Recession Spurs Search Engine Spammers
Search engine spam has resurfaced with a new twist. This time, the email message focuses on the recession, and provides a link to a search engine.
But unlike the spam message reported by MessageLabs Intelligence in January 2008, this message does not use an automatic redirect link, nor does it search for keywords in hopes that the spammer's site appears in the first listing of the search query. Instead, it searches for the spammer's domain.
The technique allows spammers to include a link in the email constructed from a search engine query. Eliminating the URL in the body of the email message makes it difficult for anti-spam applications to detect. Plus, the link leads the person to the spammer's Web site.

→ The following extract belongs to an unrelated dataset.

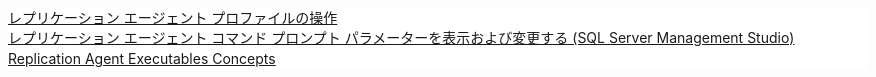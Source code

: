 [レプリケーション エージェント プロファイルの操作](../../../relational-databases/replication/agents/work-with-replication-agent-profiles.md)  
[レプリケーション エージェント コマンド プロンプト パラメーターを表示および変更する &#40;SQL Server Management Studio&#41;](../../../relational-databases/replication/agents/view-and-modify-replication-agent-command-prompt-parameters.md)  
[Replication Agent Executables Concepts](../../../relational-databases/replication/concepts/replication-agent-executables-concepts.md)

"The spammers use the search engine similar to a landing page," said Paul Wood, MessageLabs intelligence analyst, Symantec. "This time, spammers relying on the search engine are not indexing the site, which is quite different from how they did it in the past."
Last year, MessageLabs, a division of antivirus software maker Symantec, reported that search engine spam rose to 17% of all spam in January 2008, making this a trend to watch as the recession continues to impact businesses this year. The good news is spam declined 1.3% to 73.3% in February 2009, sequentially. Malware-infected emails in the same month also declined, by 0.06% to one in 309.4.
The bad news is that this technique to direct people from search engines to annoying domains that sell fake Gucci watches and purses could become more than an annoyance. The spam emails could easily send people to sites hiding Web-based malware.
And by the time the searcher reaches the infected site it would be too late. The search engine would need to catch the malicious code before directing the searcher to the site. Sometimes it only takes a click to download a piece of infected code from a botnet, Wood said.
Aside from spam emails and search engine redirects, another trend to watch focuses on CAPTCHAs, the safeguard aimed at reducing spam that Web sites rely on to differentiate between computers and humans. The spammers take the provided image, analyze, and spit out the results, feeding the information back to the Web site to create fake accounts for social networking sites, for example.
Wood expects to see new forms of CAPTCHAs that include animation or questions. For example, an image might show three dogs and a cat and ask the site visitor to choose the box that contains the like animals.